“Depois que um corpo / comporta / outro corpo / nenhum coração / suporta / o pouco” (Alice Ruiz)
Na cultura iorubá, o aniversário de uma criança é também o dia em que se comemora o nascimento da mãe. Chama-se de ọjọ́ ìkúnlẹ̀, algo como “o dia que me ajoelhei e dei à luz”. É a celebração do nascimento de uma cria saudável através de grande esforço espiritual. Achei lindo quando li isso em um texto da Morena Mariah, e na mesma hora lembrei dela. Porque, às vezes, é como se ela sempre tivesse sido mãe. Como se ela tivesse sido desde sempre. Entende? Como se fosse o tempo em si. Uma força da natureza, uma entidade… Ela é aquela mulher que o Caetano viu, preparando outra pessoa. A vida não é amiga da arte? Pois ela é a vida. E eu não falo só da coisa etérea. Ela é a própria matéria. “Substância extensível, divisível, suscetível de tomar todas as formas. A causa permanente de todas as nossas sensações.”. Mater. Alma. Minha mãe é fortaleza de cristal. Frágil, porque sente tudo.
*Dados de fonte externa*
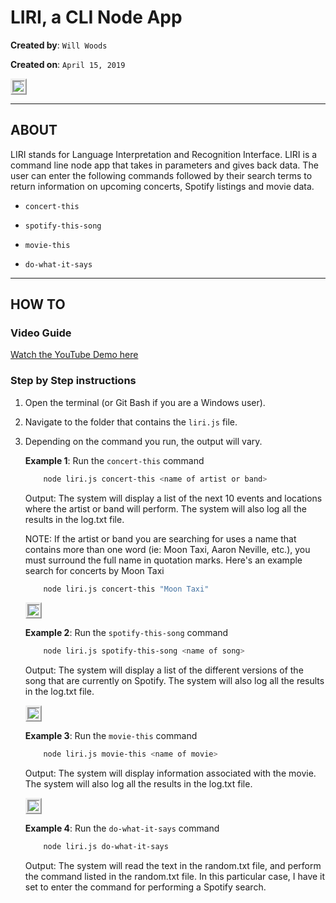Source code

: # LIRI, a CLI Node App

**Created by**: `Will Woods`

**Created on**: `April 15, 2019`

<img src="https://user-images.githubusercontent.com/46382684/56158063-0deb5780-5f8f-11e9-8407-c594fde07e89.png" style="border:5px ridge">

- - -

## ABOUT
LIRI stands for Language Interpretation and Recognition Interface. LIRI is a command line node app that takes in parameters and gives back data. The user can enter the following commands followed by their search terms to return information on upcoming concerts, Spotify listings and movie data. 

   * `concert-this`

   * `spotify-this-song`

   * `movie-this`

   * `do-what-it-says`

- - -

## HOW TO
### **Video Guide**

[Watch the YouTube Demo here](https://youtu.be/S4sWFJKJFs4)

### **Step by Step instructions**

1. Open the terminal (or Git Bash if you are a Windows user).
2. Navigate to the folder that contains the `liri.js` file. 
3. Depending on the command you run, the output will vary. 

    **Example 1**: Run the `concert-this` command
    
    ```bash
        node liri.js concert-this <name of artist or band>
    ```
    
    Output: The system will display a list of the next 10 events and locations where the artist or band will perform. The system will also log all the results in the log.txt file. 

    NOTE: If the artist or band you are searching for uses a name that contains more than one word (ie: Moon Taxi, Aaron Neville, etc.), you must surround the full name in quotation marks. Here's an example search for concerts by Moon Taxi

    ```bash
        node liri.js concert-this "Moon Taxi"
    ```
    
    <img src="https://user-images.githubusercontent.com/46382684/56159940-ec409f00-5f93-11e9-8f4e-9d1663d75fb0.PNG" style="border:5px ridge">
    
    
    **Example 2**: Run the `spotify-this-song` command
    
    ```bash
        node liri.js spotify-this-song <name of song>
    ```
    
    Output: The system will display a list of the different versions of the song that are currently on Spotify. The system will also log all the results in the log.txt file. 

    <img src="https://user-images.githubusercontent.com/46382684/56160166-7557d600-5f94-11e9-9147-9f1a7afd5c1f.PNG" style="border:5px ridge">

    **Example 3**: Run the `movie-this` command
    
    ```bash
        node liri.js movie-this <name of movie>
    ```
    
    Output: The system will display information associated with the movie. The system will also log all the results in the log.txt file. 

    <img src="https://user-images.githubusercontent.com/46382684/56160249-bc45cb80-5f94-11e9-9bbe-23a9bd2dbce6.PNG" style="border:5px ridge">

    **Example 4**: Run the `do-what-it-says` command
        
    ```bash
        node liri.js do-what-it-says
     ```
        
    Output: The system will read the text in the random.txt file, and perform the command listed in the random.txt file. In this particular case, I have it set to enter the command for performing a Spotify search.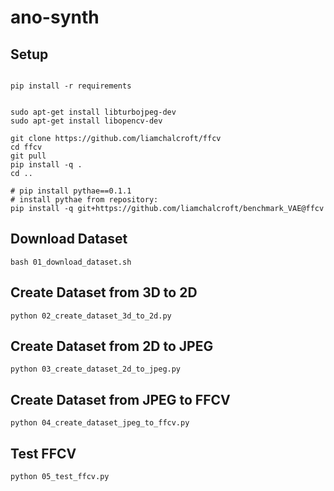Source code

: # ano-synth

## Setup

```

pip install -r requirements


sudo apt-get install libturbojpeg-dev
sudo apt-get install libopencv-dev

git clone https://github.com/liamchalcroft/ffcv
cd ffcv
git pull
pip install -q .
cd ..

# pip install pythae==0.1.1
# install pythae from repository:
pip install -q git+https://github.com/liamchalcroft/benchmark_VAE@ffcv

```
## Download Dataset

```
bash 01_download_dataset.sh
```

## Create Dataset from 3D to 2D
```
python 02_create_dataset_3d_to_2d.py
```

## Create Dataset from 2D to JPEG
```
python 03_create_dataset_2d_to_jpeg.py
```

## Create Dataset from JPEG to FFCV
```
python 04_create_dataset_jpeg_to_ffcv.py
```
## Test FFCV
```
python 05_test_ffcv.py
```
Mas imensa e transparente. Protege, cerca, envolve, abriga, cobre. Deixando a luz entrar. Tentar escrever sobre ela é um ato de amor desesperado, pois teria que inventar um novo dialeto. Criar um alfabeto só para dar conta do recado. Explicar o que ela é. O quanto ela é. O quão ela é. … E não seria adequado ter esse novo alfabeto refletido pelo mesmo azul cansado da tela do celular. Talvez precisasse inventar mais: Outro suporte, nova tecnologia, o centésimo décimo nono elemento da tabela periódica… Teria que parir um mundo! Cá entre nós, nada mais justo, já que o meu mundo foi ela que criou. Esse lugar em que vale a pena amar. Onde tudo é possível. Só existe amor. Ela que fez. Minha mãe é o bem que ela tanto me faz. Ela me fez. E fez o cara mais incrível, o cara mais: irmão. Maternidade? No caso dela, a palavra mais certa seria identidade. Vocação. Minha mãe não é adjetivável, ela substantiva. Mais que carinhosa, forte, doce, bela. É o carinho, a força, a doçura, a beleza. Tudo isso é ela. É como a fé. Simplesmente ela é. A mãe.
Autor: Foi ela que fez (Rodrigo Ribeiro – para sua mãe Márcia Siqueira)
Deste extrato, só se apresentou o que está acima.